Repeat the records word for word.

=== Begin Enclosure ===

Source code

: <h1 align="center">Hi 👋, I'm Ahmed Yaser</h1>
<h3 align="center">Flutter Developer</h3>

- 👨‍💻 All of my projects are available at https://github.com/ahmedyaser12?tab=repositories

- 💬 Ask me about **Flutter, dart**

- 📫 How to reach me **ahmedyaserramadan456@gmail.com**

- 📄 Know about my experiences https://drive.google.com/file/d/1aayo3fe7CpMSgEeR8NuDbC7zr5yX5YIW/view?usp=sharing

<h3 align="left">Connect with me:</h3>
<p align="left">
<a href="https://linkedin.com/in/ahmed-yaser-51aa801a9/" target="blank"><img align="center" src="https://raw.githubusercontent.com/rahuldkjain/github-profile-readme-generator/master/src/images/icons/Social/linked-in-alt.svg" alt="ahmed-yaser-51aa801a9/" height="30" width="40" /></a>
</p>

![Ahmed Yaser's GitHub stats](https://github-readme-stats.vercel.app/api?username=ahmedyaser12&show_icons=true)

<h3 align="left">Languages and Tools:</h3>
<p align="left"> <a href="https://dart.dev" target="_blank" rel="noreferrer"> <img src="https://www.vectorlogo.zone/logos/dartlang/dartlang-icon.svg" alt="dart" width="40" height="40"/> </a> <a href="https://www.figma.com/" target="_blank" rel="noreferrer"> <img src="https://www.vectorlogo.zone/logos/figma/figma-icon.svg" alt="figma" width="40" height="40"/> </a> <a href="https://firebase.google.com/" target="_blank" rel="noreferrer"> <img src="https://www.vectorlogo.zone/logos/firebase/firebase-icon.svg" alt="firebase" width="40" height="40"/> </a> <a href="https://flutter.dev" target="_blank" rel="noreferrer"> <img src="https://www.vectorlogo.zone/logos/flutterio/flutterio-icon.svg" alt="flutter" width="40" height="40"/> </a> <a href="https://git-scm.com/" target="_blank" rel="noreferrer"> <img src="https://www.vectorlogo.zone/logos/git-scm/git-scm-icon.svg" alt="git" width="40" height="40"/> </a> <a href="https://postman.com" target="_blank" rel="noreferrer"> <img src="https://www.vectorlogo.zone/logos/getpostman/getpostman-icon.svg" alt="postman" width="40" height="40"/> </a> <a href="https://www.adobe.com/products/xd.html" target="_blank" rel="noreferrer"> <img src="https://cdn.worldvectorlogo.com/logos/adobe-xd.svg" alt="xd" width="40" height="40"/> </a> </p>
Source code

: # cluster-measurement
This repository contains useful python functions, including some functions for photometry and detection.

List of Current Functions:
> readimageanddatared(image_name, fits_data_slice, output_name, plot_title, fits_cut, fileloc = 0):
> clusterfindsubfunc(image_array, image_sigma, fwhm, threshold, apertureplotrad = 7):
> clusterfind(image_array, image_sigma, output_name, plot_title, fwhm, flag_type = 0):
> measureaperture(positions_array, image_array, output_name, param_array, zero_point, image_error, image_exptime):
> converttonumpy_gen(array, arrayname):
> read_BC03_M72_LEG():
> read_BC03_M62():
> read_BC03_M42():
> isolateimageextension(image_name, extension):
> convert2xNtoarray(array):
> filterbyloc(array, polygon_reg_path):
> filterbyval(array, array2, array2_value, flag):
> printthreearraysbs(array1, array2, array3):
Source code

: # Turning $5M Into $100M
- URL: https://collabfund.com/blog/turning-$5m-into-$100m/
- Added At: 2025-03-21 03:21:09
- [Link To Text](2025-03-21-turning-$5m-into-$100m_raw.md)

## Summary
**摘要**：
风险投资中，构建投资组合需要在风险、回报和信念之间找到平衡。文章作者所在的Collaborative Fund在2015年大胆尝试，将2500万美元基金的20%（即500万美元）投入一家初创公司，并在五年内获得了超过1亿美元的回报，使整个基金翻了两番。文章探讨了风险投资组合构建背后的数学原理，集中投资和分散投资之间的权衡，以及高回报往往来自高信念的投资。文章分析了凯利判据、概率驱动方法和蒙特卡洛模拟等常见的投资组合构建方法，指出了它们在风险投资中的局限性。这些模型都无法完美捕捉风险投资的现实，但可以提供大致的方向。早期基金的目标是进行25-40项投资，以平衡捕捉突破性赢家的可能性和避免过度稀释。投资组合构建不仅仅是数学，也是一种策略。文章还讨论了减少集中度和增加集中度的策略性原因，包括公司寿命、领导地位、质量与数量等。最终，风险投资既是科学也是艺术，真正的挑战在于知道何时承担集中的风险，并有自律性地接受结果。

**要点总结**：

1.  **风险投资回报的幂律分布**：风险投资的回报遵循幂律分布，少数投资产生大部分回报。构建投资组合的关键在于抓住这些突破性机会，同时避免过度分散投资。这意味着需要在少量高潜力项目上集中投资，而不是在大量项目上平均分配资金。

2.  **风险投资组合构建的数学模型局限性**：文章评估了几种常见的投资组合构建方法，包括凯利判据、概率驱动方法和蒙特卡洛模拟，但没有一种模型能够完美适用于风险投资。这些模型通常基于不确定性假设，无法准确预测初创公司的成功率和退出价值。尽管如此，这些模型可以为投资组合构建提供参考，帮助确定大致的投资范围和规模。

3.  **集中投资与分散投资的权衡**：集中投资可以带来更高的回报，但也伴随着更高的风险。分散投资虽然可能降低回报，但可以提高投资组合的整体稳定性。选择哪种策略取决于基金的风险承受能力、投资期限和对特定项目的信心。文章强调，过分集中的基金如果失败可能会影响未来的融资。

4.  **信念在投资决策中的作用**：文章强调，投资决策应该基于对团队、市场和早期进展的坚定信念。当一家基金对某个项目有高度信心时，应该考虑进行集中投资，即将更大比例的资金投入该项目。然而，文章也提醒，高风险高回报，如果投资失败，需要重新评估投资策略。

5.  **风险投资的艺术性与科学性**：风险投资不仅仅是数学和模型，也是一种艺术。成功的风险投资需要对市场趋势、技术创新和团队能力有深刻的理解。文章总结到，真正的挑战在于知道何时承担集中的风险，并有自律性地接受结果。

=== End Enclosure ===

## Task result
Source code

: <h1 align="center">Hi 👋, I'm Ahmed Yaser</h1>
<h3 align="center">Flutter Developer</h3>

- 👨‍💻 All of my projects are available at https://github.com/ahmedyaser12?tab=repositories

- 💬 Ask me about **Flutter, dart**

- 📫 How to reach me **ahmedyaserramadan456@gmail.com**

- 📄 Know about my experiences https://drive.google.com/file/d/1aayo3fe7CpMSgEeR8NuDbC7zr5yX5YIW/view?usp=sharing

<h3 align="left">Connect with me:</h3>
<p align="left">
<a href="https://linkedin.com/in/ahmed-yaser-51aa801a9/" target="blank"><img align="center" src="https://raw.githubusercontent.com/rahuldkjain/github-profile-readme-generator/master/src/images/icons/Social/linked-in-alt.svg" alt="ahmed-yaser-51aa801a9/" height="30" width="40" /></a>
</p>

![Ahmed Yaser's GitHub stats](https://github-readme-stats.vercel.app/api?username=ahmedyaser12&show_icons=true)

<h3 align="left">Languages and Tools:</h3>
<p align="left"> <a href="https://dart.dev" target="_blank" rel="noreferrer"> <img src="https://www.vectorlogo.zone/logos/dartlang/dartlang-icon.svg" alt="dart" width="40" height="40"/> </a> <a href="https://www.figma.com/" target="_blank" rel="noreferrer"> <img src="https://www.vectorlogo.zone/logos/figma/figma-icon.svg" alt="figma" width="40" height="40"/> </a> <a href="https://firebase.google.com/" target="_blank" rel="noreferrer"> <img src="https://www.vectorlogo.zone/logos/firebase/firebase-icon.svg" alt="firebase" width="40" height="40"/> </a> <a href="https://flutter.dev" target="_blank" rel="noreferrer"> <img src="https://www.vectorlogo.zone/logos/flutterio/flutterio-icon.svg" alt="flutter" width="40" height="40"/> </a> <a href="https://git-scm.com/" target="_blank" rel="noreferrer"> <img src="https://www.vectorlogo.zone/logos/git-scm/git-scm-icon.svg" alt="git" width="40" height="40"/> </a> <a href="https://postman.com" target="_blank" rel="noreferrer"> <img src="https://www.vectorlogo.zone/logos/getpostman/getpostman-icon.svg" alt="postman" width="40" height="40"/> </a> <a href="https://www.adobe.com/products/xd.html" target="_blank" rel="noreferrer"> <img src="https://cdn.worldvectorlogo.com/logos/adobe-xd.svg" alt="xd" width="40" height="40"/> </a> </p>
Source code

: # cluster-measurement
This repository contains useful python functions, including some functions for photometry and detection.

List of Current Functions:
> readimageanddatared(image_name, fits_data_slice, output_name, plot_title, fits_cut, fileloc = 0):
> clusterfindsubfunc(image_array, image_sigma, fwhm, threshold, apertureplotrad = 7):
> clusterfind(image_array, image_sigma, output_name, plot_title, fwhm, flag_type = 0):
> measureaperture(positions_array, image_array, output_name, param_array, zero_point, image_error, image_exptime):
> converttonumpy_gen(array, arrayname):
> read_BC03_M72_LEG():
> read_BC03_M62():
> read_BC03_M42():
> isolateimageextension(image_name, extension):
> convert2xNtoarray(array):
> filterbyloc(array, polygon_reg_path):
> filterbyval(array, array2, array2_value, flag):
> printthreearraysbs(array1, array2, array3):
Source code

: # Turning $5M Into $100M
- URL: https://collabfund.com/blog/turning-$5m-into-$100m/
- Added At: 2025-03-21 03:21:09
- [Link To Text](2025-03-21-turning-$5m-into-$100m_raw.md)

## Summary
**摘要**：
风险投资中，构建投资组合需要在风险、回报和信念之间找到平衡。文章作者所在的Collaborative Fund在2015年大胆尝试，将2500万美元基金的20%（即500万美元）投入一家初创公司，并在五年内获得了超过1亿美元的回报，使整个基金翻了两番。文章探讨了风险投资组合构建背后的数学原理，集中投资和分散投资之间的权衡，以及高回报往往来自高信念的投资。文章分析了凯利判据、概率驱动方法和蒙特卡洛模拟等常见的投资组合构建方法，指出了它们在风险投资中的局限性。这些模型都无法完美捕捉风险投资的现实，但可以提供大致的方向。早期基金的目标是进行25-40项投资，以平衡捕捉突破性赢家的可能性和避免过度稀释。投资组合构建不仅仅是数学，也是一种策略。文章还讨论了减少集中度和增加集中度的策略性原因，包括公司寿命、领导地位、质量与数量等。最终，风险投资既是科学也是艺术，真正的挑战在于知道何时承担集中的风险，并有自律性地接受结果。

**要点总结**：

1.  **风险投资回报的幂律分布**：风险投资的回报遵循幂律分布，少数投资产生大部分回报。构建投资组合的关键在于抓住这些突破性机会，同时避免过度分散投资。这意味着需要在少量高潜力项目上集中投资，而不是在大量项目上平均分配资金。

2.  **风险投资组合构建的数学模型局限性**：文章评估了几种常见的投资组合构建方法，包括凯利判据、概率驱动方法和蒙特卡洛模拟，但没有一种模型能够完美适用于风险投资。这些模型通常基于不确定性假设，无法准确预测初创公司的成功率和退出价值。尽管如此，这些模型可以为投资组合构建提供参考，帮助确定大致的投资范围和规模。

3.  **集中投资与分散投资的权衡**：集中投资可以带来更高的回报，但也伴随着更高的风险。分散投资虽然可能降低回报，但可以提高投资组合的整体稳定性。选择哪种策略取决于基金的风险承受能力、投资期限和对特定项目的信心。文章强调，过分集中的基金如果失败可能会影响未来的融资。

4.  **信念在投资决策中的作用**：文章强调，投资决策应该基于对团队、市场和早期进展的坚定信念。当一家基金对某个项目有高度信心时，应该考虑进行集中投资，即将更大比例的资金投入该项目。然而，文章也提醒，高风险高回报，如果投资失败，需要重新评估投资策略。

5.  **风险投资的艺术性与科学性**：风险投资不仅仅是数学和模型，也是一种艺术。成功的风险投资需要对市场趋势、技术创新和团队能力有深刻的理解。文章总结到，真正的挑战在于知道何时承担集中的风险，并有自律性地接受结果。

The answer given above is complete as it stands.